• TASK DETAILS:
Everything from the line with "- Herramientas: VSC, Docker." down to the line with "per Corpo, Mente e Spirito" below must be printed exactly, those two lines included. Exclude pictures.

• DATASET RECORDS:

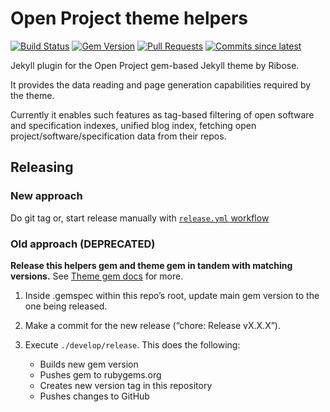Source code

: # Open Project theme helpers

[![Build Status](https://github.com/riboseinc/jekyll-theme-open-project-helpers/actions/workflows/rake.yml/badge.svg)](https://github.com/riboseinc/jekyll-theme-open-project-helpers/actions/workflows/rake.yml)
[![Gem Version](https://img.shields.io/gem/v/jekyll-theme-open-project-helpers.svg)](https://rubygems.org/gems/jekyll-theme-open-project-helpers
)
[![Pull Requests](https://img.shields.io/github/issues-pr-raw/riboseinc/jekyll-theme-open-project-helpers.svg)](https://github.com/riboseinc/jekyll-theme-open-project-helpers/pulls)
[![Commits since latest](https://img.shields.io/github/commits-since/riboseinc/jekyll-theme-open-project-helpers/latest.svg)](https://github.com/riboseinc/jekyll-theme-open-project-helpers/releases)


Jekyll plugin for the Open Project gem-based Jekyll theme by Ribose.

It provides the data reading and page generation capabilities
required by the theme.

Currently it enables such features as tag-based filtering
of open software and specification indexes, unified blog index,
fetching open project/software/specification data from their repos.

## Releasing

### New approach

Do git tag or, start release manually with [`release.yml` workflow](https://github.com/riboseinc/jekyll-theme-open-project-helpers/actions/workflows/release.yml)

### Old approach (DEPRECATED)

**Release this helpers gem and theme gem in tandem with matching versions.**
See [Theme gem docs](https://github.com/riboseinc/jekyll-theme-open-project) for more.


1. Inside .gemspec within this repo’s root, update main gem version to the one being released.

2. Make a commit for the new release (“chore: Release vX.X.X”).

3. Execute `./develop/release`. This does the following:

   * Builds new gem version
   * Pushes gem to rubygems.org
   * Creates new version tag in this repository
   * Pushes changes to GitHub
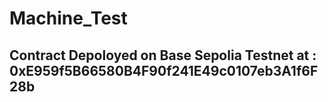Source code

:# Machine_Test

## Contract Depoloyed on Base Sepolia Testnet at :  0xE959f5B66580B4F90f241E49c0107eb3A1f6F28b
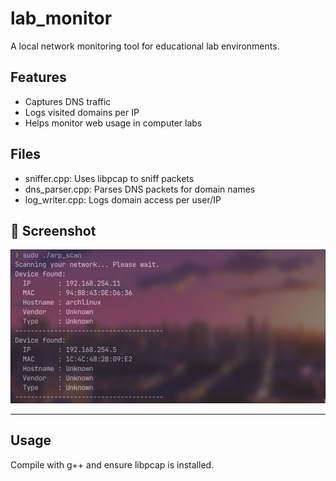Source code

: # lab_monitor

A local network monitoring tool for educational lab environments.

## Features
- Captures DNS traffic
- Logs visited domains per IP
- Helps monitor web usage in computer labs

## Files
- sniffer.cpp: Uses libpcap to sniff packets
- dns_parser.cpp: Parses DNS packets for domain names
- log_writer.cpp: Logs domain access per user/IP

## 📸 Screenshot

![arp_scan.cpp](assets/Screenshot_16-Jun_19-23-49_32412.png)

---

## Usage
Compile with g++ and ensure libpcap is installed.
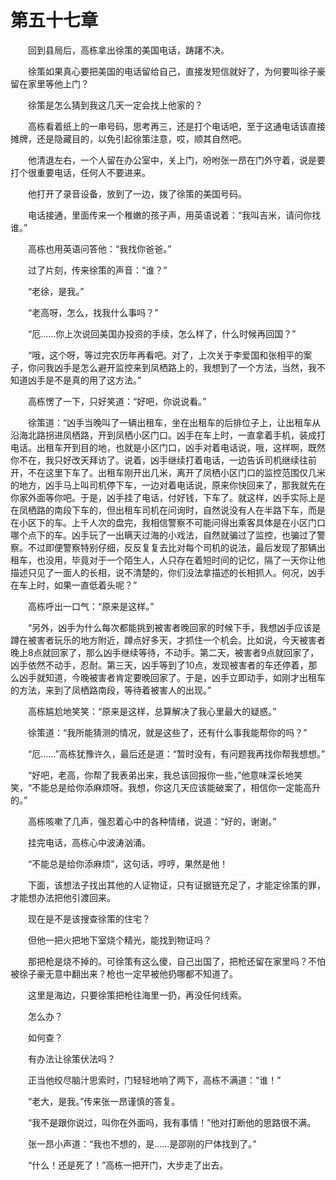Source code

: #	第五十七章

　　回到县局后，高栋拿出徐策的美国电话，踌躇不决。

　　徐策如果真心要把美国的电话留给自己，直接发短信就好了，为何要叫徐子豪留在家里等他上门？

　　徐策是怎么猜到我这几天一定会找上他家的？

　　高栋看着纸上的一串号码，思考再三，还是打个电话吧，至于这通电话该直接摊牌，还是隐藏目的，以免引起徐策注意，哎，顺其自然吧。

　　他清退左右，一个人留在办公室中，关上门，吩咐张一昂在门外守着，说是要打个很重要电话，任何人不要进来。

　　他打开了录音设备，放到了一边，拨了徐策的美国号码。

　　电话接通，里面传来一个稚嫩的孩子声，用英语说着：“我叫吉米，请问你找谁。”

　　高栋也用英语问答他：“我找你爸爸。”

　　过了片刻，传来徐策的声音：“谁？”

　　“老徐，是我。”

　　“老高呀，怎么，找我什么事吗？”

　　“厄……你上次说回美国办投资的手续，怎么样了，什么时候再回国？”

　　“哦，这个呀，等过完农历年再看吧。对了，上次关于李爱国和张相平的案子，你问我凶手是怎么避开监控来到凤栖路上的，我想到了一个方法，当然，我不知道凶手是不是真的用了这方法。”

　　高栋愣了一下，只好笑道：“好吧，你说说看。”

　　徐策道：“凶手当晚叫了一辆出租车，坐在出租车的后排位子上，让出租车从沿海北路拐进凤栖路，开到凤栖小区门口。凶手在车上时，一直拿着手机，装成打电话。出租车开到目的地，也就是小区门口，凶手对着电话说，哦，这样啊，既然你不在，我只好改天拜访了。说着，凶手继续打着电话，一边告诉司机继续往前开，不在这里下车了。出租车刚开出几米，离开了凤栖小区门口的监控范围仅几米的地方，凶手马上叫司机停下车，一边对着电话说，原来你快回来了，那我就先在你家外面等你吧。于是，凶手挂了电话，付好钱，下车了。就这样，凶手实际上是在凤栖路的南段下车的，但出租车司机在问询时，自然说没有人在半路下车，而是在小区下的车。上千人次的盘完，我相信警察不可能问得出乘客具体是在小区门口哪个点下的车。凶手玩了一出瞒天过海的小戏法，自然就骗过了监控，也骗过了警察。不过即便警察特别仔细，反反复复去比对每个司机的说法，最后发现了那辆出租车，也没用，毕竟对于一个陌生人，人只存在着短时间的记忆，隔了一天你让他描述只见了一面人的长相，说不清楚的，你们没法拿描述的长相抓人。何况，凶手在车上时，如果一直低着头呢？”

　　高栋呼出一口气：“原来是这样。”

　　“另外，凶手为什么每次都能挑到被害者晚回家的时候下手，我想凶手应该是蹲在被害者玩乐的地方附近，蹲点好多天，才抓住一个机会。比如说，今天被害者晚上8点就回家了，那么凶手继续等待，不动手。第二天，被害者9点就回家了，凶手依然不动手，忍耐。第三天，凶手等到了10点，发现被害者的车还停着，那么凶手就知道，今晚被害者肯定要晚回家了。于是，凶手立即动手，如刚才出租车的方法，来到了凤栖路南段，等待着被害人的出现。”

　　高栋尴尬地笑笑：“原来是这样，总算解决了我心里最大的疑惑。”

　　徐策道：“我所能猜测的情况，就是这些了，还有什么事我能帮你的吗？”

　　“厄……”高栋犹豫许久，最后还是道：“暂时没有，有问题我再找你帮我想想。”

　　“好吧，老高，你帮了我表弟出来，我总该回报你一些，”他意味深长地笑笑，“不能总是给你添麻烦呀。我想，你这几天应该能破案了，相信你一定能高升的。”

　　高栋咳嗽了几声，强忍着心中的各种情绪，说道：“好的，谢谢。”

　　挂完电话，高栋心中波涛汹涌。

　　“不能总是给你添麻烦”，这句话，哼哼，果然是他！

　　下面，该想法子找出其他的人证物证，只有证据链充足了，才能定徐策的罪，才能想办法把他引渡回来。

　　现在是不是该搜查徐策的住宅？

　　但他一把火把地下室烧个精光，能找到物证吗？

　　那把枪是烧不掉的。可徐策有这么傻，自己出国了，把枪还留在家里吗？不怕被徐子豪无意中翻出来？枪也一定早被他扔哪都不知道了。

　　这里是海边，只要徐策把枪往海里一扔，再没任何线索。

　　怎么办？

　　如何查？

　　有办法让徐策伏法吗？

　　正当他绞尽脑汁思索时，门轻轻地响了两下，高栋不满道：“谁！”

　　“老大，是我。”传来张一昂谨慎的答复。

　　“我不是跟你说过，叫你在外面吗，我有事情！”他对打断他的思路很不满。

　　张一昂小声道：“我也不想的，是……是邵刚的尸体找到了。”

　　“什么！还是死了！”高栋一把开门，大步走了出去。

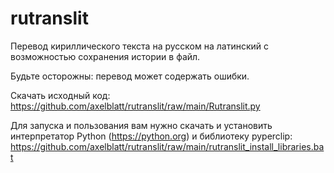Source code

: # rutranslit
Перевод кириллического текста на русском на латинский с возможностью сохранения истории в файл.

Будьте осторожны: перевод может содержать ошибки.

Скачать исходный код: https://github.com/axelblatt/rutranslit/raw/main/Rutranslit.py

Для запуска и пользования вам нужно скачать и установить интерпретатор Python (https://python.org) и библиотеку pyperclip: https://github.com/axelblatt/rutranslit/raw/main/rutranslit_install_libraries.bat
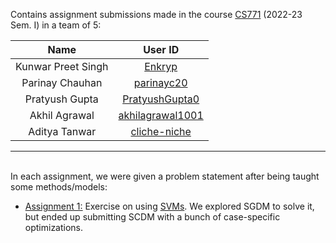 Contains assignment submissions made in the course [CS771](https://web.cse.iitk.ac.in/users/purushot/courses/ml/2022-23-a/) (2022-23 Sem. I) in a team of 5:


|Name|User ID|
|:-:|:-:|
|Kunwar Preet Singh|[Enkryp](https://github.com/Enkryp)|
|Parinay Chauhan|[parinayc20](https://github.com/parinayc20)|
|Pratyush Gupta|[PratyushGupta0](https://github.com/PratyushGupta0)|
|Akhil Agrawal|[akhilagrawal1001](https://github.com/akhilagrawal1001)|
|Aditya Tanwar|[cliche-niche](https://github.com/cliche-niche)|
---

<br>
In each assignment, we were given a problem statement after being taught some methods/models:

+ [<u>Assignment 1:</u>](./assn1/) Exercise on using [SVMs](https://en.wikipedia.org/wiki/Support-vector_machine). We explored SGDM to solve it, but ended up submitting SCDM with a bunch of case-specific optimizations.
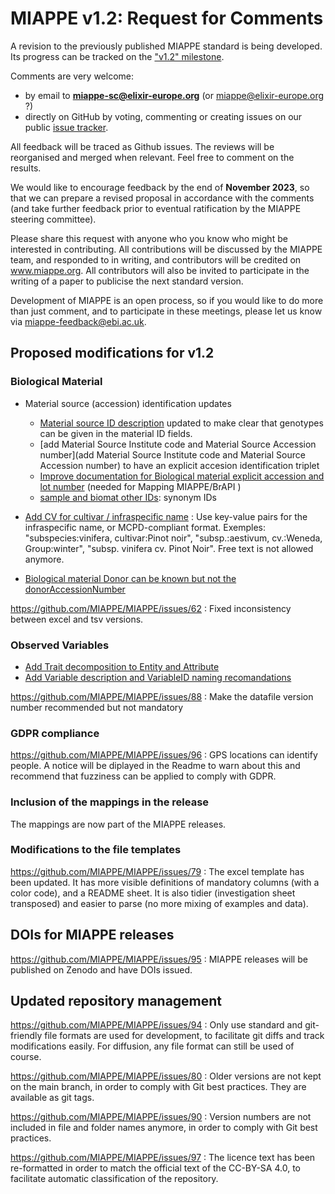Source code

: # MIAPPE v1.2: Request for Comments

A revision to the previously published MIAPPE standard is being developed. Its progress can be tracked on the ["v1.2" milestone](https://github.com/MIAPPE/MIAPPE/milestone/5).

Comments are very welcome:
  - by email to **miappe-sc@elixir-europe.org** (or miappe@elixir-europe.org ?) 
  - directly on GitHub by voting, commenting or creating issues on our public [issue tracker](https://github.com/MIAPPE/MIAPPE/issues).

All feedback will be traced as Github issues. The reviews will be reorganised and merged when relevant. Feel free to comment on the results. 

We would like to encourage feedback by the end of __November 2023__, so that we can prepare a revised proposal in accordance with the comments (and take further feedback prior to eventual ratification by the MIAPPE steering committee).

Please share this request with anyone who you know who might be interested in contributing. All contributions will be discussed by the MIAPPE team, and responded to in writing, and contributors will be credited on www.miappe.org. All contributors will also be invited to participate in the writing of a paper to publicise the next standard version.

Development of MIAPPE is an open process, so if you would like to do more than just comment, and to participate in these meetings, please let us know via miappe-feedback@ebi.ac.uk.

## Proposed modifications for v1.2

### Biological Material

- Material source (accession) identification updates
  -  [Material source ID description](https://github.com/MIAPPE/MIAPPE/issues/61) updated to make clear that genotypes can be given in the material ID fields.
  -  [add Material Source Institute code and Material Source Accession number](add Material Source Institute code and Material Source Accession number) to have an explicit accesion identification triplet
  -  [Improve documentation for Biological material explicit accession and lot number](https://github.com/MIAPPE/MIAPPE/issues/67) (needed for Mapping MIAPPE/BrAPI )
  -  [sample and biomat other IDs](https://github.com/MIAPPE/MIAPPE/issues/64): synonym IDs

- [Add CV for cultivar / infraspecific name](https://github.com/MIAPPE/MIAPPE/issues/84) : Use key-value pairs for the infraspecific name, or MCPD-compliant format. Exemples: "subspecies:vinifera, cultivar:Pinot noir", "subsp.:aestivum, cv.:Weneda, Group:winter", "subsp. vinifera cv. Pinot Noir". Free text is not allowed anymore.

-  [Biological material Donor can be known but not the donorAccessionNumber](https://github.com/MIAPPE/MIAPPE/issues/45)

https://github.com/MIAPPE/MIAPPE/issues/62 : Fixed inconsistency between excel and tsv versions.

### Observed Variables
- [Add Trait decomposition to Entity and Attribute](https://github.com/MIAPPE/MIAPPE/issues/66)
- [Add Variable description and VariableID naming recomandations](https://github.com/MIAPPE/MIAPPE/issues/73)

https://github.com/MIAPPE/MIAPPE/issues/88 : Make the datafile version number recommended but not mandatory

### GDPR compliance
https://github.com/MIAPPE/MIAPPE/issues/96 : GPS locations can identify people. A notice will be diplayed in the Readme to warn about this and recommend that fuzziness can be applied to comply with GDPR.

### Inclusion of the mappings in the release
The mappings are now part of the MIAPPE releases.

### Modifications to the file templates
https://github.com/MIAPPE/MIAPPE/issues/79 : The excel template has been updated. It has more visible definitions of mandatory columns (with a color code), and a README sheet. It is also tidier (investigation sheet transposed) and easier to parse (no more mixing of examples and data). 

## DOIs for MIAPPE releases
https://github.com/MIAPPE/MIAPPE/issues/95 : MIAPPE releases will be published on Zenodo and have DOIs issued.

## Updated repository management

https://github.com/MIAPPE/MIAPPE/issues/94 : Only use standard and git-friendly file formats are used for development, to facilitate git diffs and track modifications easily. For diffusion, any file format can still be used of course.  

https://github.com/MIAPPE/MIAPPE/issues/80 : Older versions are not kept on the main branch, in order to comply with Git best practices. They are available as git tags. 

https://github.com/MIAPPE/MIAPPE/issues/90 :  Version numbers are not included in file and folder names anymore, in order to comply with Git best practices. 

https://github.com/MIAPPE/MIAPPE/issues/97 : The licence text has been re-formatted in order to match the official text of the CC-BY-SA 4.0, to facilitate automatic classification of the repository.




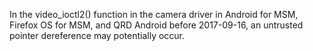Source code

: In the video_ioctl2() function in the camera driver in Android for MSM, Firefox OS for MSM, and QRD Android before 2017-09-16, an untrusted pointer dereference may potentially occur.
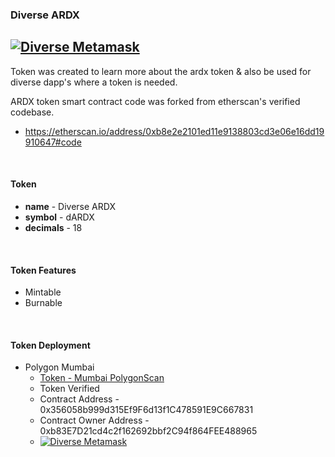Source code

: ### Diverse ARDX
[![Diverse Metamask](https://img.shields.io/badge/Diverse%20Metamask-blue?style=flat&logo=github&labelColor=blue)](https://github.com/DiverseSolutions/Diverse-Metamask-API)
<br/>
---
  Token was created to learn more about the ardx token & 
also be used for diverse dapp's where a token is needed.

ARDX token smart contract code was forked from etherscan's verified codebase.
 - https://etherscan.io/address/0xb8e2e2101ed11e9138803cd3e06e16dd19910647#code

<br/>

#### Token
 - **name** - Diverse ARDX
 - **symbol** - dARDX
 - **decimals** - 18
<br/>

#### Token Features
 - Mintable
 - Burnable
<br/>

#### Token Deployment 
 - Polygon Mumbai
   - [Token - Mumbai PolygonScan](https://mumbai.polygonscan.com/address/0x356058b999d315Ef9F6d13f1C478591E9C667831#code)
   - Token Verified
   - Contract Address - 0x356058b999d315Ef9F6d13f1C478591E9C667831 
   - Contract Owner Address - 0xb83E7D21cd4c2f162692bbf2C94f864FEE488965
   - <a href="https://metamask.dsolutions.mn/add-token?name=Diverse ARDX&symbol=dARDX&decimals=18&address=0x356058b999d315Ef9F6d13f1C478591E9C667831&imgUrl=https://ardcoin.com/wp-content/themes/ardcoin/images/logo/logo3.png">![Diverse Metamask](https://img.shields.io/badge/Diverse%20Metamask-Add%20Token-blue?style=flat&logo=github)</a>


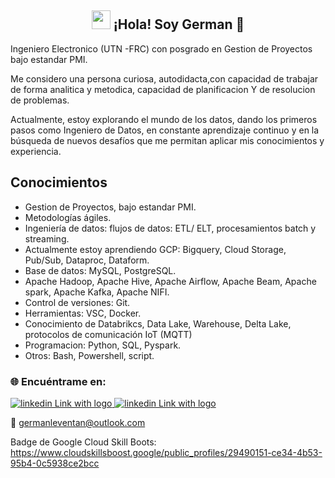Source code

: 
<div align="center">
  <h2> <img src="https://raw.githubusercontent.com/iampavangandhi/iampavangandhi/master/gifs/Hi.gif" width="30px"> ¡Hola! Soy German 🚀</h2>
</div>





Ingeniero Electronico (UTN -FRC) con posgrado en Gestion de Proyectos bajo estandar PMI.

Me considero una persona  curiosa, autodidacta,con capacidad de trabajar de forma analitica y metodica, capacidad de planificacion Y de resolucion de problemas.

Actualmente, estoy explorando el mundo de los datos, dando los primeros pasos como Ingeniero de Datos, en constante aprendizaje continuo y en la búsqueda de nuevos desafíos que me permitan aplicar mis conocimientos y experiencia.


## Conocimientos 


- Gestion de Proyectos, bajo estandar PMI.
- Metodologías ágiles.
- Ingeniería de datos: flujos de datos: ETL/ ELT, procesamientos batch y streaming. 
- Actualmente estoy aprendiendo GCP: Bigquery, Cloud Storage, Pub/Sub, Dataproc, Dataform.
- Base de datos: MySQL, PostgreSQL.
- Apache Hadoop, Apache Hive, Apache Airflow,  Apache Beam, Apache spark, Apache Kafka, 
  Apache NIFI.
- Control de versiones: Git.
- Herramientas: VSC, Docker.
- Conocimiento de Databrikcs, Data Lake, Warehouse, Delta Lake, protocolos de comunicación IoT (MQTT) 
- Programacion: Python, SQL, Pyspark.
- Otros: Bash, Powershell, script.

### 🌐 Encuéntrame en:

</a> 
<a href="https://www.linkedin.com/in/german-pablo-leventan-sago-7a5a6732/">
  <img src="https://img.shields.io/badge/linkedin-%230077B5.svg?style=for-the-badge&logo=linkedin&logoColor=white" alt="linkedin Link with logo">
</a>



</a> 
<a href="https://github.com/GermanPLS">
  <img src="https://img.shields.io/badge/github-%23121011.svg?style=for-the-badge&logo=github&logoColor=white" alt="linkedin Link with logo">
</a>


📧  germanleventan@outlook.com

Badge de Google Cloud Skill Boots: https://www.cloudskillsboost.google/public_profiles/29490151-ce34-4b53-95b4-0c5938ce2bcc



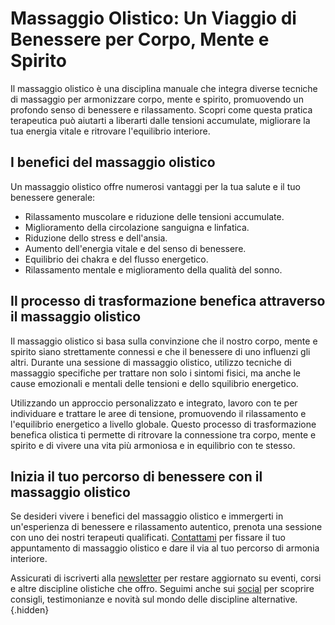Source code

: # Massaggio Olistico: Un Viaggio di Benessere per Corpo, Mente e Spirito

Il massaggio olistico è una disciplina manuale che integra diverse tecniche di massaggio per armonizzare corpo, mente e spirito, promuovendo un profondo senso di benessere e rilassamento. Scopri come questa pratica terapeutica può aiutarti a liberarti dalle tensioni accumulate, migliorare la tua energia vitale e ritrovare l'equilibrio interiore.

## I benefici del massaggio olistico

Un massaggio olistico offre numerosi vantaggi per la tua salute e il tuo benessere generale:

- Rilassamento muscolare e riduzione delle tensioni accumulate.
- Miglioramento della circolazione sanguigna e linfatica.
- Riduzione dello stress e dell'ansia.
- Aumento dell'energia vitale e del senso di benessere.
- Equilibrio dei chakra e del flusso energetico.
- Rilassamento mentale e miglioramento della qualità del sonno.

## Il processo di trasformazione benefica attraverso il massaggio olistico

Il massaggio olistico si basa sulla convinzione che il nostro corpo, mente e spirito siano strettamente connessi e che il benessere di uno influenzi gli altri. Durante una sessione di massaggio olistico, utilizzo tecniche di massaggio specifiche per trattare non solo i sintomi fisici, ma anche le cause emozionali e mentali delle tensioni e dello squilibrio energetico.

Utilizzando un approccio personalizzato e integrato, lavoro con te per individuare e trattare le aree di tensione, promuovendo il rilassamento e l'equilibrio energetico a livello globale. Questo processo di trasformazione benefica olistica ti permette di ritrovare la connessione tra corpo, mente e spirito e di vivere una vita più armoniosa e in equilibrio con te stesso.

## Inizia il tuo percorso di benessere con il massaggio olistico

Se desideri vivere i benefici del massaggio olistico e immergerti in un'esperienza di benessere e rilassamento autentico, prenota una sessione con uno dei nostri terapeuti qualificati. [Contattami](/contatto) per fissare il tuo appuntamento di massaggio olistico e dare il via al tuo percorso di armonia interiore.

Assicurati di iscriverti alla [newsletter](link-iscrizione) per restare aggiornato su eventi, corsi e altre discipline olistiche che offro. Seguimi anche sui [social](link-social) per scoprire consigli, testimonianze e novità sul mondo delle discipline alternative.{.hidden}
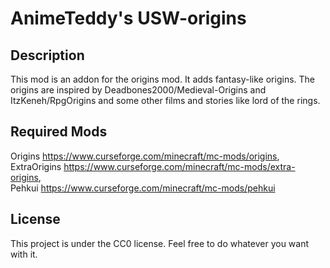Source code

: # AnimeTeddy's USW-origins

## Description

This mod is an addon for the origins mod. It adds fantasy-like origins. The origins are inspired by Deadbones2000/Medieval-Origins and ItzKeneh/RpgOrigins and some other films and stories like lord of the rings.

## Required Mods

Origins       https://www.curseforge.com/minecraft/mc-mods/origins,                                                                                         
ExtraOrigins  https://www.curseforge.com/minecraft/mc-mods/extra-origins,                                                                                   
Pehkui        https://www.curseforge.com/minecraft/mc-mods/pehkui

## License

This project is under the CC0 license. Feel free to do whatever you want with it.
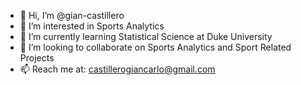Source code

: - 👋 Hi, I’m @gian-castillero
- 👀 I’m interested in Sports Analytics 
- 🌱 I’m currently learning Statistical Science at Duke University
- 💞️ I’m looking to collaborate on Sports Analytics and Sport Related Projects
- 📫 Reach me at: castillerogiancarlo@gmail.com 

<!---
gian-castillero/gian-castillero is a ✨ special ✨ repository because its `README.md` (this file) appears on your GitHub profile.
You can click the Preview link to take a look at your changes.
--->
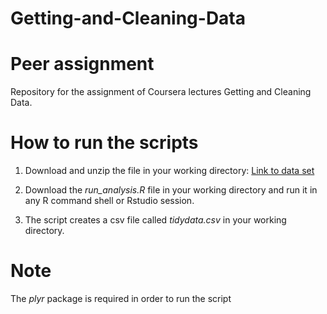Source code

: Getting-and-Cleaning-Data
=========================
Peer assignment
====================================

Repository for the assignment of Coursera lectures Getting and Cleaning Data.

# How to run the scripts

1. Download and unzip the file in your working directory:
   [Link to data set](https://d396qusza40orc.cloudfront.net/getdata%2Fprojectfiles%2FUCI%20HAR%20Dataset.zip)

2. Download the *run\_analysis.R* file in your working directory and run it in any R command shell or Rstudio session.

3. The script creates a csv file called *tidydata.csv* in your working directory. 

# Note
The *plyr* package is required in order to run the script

• WRITTEN ANSWER:
- Herramientas: VSC, Docker.
- Conocimiento de Databrikcs, Data Lake, Warehouse, Delta Lake, protocolos de comunicación IoT (MQTT) 
- Programacion: Python, SQL, Pyspark.
- Otros: Bash, Powershell, script.

### 🌐 Encuéntrame en:

</a> 
<a href="https://www.linkedin.com/in/german-pablo-leventan-sago-7a5a6732/">
  <img src="https://img.shields.io/badge/linkedin-%230077B5.svg?style=for-the-badge&logo=linkedin&logoColor=white" alt="linkedin Link with logo">
</a>



</a> 
<a href="https://github.com/GermanPLS">
  <img src="https://img.shields.io/badge/github-%23121011.svg?style=for-the-badge&logo=github&logoColor=white" alt="linkedin Link with logo">
</a>


📧  germanleventan@outlook.com

Badge de Google Cloud Skill Boots: https://www.cloudskillsboost.google/public_profiles/29490151-ce34-4b53-95b4-0c5938ce2bcc



Source code

: # Massaggio Olistico: Un Viaggio di Benessere per Corpo, Mente e Spirito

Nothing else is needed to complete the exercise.